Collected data
++++++++

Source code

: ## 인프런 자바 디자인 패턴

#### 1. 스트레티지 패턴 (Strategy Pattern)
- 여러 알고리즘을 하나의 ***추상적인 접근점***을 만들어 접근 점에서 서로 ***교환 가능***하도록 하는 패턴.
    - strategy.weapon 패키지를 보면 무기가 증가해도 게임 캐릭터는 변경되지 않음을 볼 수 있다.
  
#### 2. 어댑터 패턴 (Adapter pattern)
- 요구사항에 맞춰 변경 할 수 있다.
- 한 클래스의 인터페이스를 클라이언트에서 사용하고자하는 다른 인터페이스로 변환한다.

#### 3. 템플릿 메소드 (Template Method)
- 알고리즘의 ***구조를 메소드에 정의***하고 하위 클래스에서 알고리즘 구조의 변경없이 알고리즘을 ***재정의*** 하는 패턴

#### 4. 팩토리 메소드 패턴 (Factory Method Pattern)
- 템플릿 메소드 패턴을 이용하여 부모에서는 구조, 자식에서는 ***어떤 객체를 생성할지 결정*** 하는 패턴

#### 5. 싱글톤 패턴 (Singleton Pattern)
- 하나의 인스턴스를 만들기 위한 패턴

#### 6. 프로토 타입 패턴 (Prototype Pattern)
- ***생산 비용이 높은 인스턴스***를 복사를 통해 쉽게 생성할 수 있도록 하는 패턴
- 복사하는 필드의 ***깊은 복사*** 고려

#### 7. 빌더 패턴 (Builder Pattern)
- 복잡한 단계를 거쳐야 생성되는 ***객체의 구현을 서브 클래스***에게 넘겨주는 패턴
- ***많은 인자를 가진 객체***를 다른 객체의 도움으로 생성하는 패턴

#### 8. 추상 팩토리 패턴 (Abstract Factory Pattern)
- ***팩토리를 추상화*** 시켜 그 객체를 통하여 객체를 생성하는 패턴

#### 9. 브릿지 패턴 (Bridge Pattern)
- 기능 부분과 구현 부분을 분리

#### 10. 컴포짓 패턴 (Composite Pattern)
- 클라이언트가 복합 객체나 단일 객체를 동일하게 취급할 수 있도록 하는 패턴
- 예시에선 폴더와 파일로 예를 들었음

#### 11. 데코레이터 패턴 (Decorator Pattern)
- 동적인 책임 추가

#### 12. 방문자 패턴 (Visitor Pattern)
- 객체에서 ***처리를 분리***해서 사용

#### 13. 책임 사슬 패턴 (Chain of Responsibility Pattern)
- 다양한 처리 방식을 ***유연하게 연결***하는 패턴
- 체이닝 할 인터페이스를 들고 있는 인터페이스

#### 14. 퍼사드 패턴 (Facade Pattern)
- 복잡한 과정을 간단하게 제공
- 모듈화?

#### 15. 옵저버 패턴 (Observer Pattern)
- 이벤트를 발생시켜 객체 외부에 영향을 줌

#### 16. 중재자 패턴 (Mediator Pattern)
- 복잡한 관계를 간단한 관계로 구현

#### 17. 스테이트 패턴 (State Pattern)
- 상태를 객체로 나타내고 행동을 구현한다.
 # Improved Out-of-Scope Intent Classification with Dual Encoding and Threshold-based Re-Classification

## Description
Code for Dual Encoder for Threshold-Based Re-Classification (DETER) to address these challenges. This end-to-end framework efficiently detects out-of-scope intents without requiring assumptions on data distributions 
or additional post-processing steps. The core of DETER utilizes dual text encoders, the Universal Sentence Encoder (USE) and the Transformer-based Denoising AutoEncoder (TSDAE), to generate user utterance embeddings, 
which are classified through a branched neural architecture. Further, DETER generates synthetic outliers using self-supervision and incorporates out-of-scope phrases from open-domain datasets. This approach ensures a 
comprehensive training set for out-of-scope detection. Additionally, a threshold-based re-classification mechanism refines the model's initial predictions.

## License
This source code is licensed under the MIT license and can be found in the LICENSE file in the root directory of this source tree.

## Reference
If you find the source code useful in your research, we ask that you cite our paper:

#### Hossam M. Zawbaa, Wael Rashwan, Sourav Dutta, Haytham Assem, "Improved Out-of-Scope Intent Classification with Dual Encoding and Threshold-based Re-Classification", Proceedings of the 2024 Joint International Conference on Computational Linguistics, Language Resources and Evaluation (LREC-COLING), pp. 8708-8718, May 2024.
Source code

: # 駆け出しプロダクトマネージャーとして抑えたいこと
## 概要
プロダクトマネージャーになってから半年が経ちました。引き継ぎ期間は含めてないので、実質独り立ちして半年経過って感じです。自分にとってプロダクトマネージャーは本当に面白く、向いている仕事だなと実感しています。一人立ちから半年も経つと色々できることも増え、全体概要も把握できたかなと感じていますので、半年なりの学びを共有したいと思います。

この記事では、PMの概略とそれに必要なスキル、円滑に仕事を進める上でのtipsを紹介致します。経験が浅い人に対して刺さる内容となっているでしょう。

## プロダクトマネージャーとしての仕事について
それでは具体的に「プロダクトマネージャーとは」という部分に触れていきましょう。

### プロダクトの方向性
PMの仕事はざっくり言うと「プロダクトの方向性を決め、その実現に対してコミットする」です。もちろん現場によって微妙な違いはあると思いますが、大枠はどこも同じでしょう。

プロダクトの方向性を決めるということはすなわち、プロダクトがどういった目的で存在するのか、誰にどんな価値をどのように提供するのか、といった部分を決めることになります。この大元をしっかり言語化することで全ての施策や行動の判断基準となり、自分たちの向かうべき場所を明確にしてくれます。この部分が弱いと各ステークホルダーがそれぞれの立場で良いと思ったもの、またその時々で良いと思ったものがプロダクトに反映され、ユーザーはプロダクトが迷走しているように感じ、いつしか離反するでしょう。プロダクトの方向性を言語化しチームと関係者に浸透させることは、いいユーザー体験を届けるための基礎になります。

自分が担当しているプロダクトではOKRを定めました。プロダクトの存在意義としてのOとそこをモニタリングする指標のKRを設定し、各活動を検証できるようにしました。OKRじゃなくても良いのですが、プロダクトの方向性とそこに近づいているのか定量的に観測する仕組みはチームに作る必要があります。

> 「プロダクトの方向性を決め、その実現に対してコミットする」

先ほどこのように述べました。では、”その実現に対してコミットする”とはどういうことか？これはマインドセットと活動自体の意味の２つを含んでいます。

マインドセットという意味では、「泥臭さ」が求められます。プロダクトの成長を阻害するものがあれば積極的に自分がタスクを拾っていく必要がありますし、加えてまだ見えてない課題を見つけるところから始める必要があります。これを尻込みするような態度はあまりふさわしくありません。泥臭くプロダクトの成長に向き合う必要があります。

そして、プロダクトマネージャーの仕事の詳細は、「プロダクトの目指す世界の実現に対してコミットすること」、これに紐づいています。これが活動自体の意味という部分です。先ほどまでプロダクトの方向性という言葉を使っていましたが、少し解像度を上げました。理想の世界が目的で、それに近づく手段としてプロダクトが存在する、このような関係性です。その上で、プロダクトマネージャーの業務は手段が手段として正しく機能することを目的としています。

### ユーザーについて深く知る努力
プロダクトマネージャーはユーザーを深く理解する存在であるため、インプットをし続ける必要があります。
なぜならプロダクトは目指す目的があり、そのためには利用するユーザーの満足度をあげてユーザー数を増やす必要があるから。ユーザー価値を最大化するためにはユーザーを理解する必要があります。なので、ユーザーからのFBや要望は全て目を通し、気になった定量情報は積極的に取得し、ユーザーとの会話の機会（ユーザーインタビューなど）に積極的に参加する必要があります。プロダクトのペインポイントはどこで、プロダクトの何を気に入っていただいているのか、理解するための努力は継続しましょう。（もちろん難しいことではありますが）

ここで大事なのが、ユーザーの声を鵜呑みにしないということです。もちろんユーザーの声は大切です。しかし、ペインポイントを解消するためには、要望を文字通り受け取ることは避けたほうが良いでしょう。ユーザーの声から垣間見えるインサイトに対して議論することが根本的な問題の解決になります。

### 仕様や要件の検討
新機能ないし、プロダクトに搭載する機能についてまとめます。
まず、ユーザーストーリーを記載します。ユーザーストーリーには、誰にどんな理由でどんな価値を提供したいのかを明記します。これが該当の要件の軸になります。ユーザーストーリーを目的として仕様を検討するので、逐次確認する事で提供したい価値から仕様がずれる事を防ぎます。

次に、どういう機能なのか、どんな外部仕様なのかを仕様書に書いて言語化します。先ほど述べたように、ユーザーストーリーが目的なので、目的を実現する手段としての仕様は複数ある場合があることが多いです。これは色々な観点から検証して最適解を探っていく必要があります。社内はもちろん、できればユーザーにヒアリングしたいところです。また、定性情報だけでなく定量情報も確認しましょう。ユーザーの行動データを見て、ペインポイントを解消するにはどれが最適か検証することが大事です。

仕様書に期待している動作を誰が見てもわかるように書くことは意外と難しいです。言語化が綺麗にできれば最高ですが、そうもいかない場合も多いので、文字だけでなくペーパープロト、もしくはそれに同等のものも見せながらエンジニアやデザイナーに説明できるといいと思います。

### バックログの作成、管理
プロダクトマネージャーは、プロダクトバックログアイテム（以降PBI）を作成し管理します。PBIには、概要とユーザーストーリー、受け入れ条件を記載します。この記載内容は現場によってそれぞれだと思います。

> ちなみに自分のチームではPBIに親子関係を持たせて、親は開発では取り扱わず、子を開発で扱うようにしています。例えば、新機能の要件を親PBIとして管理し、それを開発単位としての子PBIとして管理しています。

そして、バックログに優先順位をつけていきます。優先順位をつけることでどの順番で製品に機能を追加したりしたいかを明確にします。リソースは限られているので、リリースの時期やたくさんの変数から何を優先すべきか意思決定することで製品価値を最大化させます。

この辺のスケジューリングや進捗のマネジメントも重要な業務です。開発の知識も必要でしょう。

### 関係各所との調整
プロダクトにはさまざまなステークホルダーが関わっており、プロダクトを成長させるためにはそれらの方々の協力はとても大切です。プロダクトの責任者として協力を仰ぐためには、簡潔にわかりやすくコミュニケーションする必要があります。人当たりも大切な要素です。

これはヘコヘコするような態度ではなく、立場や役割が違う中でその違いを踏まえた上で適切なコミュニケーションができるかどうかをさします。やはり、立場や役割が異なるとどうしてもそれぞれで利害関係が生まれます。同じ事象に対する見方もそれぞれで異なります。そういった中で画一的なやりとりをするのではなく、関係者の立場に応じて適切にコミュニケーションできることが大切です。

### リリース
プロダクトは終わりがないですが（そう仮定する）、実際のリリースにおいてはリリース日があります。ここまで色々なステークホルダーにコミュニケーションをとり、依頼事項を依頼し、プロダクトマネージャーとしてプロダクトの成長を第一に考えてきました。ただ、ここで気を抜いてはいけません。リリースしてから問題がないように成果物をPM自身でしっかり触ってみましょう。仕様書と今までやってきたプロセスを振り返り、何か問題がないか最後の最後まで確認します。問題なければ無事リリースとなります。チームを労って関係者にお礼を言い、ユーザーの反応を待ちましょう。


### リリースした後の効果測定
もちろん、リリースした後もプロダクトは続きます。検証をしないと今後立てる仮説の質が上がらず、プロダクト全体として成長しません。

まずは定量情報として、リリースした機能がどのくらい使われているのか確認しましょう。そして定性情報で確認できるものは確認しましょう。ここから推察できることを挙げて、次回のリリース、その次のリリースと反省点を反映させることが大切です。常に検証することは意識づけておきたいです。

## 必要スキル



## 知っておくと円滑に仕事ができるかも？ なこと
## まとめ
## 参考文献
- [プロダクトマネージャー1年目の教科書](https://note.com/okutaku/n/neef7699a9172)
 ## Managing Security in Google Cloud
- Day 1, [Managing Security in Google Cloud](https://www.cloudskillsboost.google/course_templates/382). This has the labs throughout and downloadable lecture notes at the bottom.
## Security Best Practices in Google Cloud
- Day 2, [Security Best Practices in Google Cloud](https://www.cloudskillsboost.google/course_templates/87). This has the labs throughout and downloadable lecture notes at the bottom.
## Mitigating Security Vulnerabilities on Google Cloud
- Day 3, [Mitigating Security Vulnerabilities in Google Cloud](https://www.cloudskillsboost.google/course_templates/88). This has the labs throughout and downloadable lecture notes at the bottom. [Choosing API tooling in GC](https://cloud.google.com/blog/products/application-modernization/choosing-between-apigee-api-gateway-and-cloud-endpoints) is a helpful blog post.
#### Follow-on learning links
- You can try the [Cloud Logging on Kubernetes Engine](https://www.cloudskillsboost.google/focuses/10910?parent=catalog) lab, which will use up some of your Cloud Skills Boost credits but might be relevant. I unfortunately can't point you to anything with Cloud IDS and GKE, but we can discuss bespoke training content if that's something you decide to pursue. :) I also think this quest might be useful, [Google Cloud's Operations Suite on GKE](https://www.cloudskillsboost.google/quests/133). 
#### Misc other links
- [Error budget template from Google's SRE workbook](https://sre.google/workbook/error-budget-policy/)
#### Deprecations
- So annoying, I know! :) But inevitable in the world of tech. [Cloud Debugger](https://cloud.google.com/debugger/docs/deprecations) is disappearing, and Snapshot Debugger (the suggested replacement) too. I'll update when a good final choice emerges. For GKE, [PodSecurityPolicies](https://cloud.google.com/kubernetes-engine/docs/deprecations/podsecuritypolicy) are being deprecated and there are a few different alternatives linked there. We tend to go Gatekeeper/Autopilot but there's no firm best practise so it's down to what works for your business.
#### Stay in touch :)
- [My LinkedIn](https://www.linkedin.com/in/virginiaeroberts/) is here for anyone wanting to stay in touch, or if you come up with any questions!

++++++++

## ASSIGNED TASK
All that is needed is the opening run of the data, given again exactly: please include every line from the first through the line with "- 알고리즘의 ***구조를", both ends kept.

## EXERCISE ANSWER
Source code

: ## 인프런 자바 디자인 패턴

#### 1. 스트레티지 패턴 (Strategy Pattern)
- 여러 알고리즘을 하나의 ***추상적인 접근점***을 만들어 접근 점에서 서로 ***교환 가능***하도록 하는 패턴.
    - strategy.weapon 패키지를 보면 무기가 증가해도 게임 캐릭터는 변경되지 않음을 볼 수 있다.
  
#### 2. 어댑터 패턴 (Adapter pattern)
- 요구사항에 맞춰 변경 할 수 있다.
- 한 클래스의 인터페이스를 클라이언트에서 사용하고자하는 다른 인터페이스로 변환한다.

#### 3. 템플릿 메소드 (Template Method)
- 알고리즘의 ***구조를 메소드에 정의***하고 하위 클래스에서 알고리즘 구조의 변경없이 알고리즘을 ***재정의*** 하는 패턴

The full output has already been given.